In Infinite exchange: The social ontology of the photographic image in Philosophy of Photography (vol.1/ no.1) Peter Osborne says that the photographic present is, clearly, digital.

He then asks:

'What, if anything, does digitalization tell us about the nature of photography?’ and more specifically, ‘What does digitalization tell us about the nature of photography as a form of art?’ Please note, I say ‘form of art’ and not ‘medium’ because I wish to problematize (indeed, to reject) the assumption that what may legitimately be called ‘photography’ today displays the unity of a ‘medium’, in the sense adopted and developed by modernist formalism: namely, a specific combination of material means and conventions governing practices of production.

He adds that in the light of this, the critical-philosophical task wouldbe to update or redefine our conception of that medium under the changed technological conditions of ‘digitalization’ .

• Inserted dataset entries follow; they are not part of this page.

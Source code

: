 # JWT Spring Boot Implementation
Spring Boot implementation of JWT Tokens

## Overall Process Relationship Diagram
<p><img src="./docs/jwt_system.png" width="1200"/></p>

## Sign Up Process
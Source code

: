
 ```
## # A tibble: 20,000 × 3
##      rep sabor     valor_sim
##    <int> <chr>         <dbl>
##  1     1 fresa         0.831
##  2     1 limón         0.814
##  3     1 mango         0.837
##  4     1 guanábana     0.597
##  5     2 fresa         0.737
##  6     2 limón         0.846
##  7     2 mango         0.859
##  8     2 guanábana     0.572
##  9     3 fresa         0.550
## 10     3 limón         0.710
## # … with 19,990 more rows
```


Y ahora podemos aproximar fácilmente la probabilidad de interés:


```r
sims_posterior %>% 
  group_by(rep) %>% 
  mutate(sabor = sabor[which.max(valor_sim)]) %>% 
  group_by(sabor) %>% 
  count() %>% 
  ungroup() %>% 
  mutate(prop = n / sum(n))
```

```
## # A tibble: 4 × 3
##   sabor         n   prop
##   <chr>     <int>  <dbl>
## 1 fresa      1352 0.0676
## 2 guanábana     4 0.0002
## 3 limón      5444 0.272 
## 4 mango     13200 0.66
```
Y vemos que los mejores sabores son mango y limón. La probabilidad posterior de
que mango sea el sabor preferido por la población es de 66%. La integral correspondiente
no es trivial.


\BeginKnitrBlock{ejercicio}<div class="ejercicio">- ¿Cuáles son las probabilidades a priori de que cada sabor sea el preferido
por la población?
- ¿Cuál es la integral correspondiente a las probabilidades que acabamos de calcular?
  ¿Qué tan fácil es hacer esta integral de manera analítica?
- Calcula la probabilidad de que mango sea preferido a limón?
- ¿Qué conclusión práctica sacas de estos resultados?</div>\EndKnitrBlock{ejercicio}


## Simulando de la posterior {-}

The problem with the concept of medium is that it mortgages discussion of the relationship of photography and art to a particular problematic critical tradition (modernist formalism). Not only is this tradition inadequate to the comprehension of nearly all the most significant developments within the visual arts over the last fifty years (as well as in the second and third decades of the twentieth century); it has also come to function philosophically as the historical ground for the revival of a (broadly Kantian) aesthetics of contemporary art, and thereby, the perpetuation of a fundamental conflation of ‘aesthetics’ with the philosophy of art (a conflation which, historically, photography played a central role in breaking up).